EXERCISE:
Starting with the line that contains "of Dhamma, the", set down each line through the end of the entries below, exactly and with nothing added.

Stored data entries:
★ ★ ★ ★ ★ ★ ★
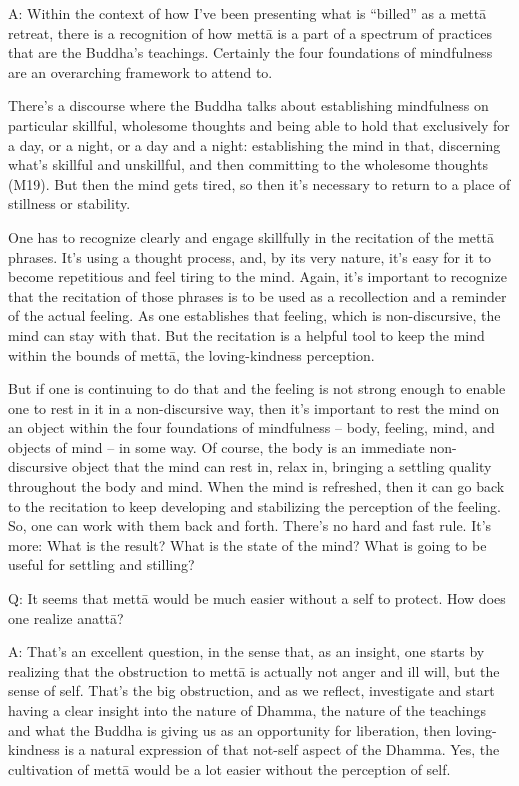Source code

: \qaspace
A: Within the context of how I’ve been presenting what is “billed” as a
mettā retreat, there is a recognition of how mettā is a part of a
spectrum of practices that are the Buddha’s teachings. Certainly the
four foundations of mindfulness are an overarching framework to attend
to.

There’s a discourse where the Buddha talks about establishing
mindfulness on particular skillful, wholesome thoughts and being able to
hold that exclusively for a day, or a night, or a day and a night:
establishing the mind in that, discerning what’s skillful and
unskillful, and then committing to the wholesome thoughts (M19). But
then the mind gets tired, so then it’s necessary to return to a place of
stillness or stability.

One has to recognize clearly and engage skillfully in the recitation of
the mettā phrases. It’s using a thought process, and, by its very
nature, it’s easy for it to become repetitious and feel tiring to the
mind. Again, it’s important to recognize that the recitation of those
phrases is to be used as a recollection and a reminder of the actual
feeling. As one establishes that feeling, which is non-discursive, the
mind can stay with that. But the recitation is a helpful tool to keep
the mind within the bounds of mettā, the loving-kindness perception.

But if one is continuing to do that and the feeling is not strong enough
to enable one to rest in it in a non-discursive way, then it’s important
to rest the mind on an object within the four foundations of mindfulness
– body, feeling, mind, and objects of mind – in some way. Of course, the
body is an immediate non-discursive object that the mind can rest in,
relax in, bringing a settling quality throughout the body and mind. When
the mind is refreshed, then it can go back to the recitation to keep
developing and stabilizing the perception of the feeling. So, one can
work with them back and forth. There’s no hard and fast rule. It’s more:
What is the result? What is the state of the mind? What is going to be
useful for settling and stilling?

\qaspace
Q: It seems that mettā would be much easier without a self to protect.
How does one realize anattā?

\qaspace
A: That’s an excellent question, in the sense that, as an insight, one
starts by realizing that the obstruction to mettā is actually not anger
and ill will, but the sense of self. That’s the big obstruction, and as
we reflect, investigate and start having a clear insight into the nature
of Dhamma, the nature of the teachings and what the Buddha is giving us
as an opportunity for liberation, then loving-kindness is a natural
expression of that not-self aspect of the Dhamma. Yes, the cultivation
of mettā would be a lot easier without the perception of self.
★ ★ ★ ★ ★ ★ ★
SOLVED PROBLEM:
of Dhamma, the nature of the teachings and what the Buddha is giving us
as an opportunity for liberation, then loving-kindness is a natural
expression of that not-self aspect of the Dhamma. Yes, the cultivation
of mettā would be a lot easier without the perception of self.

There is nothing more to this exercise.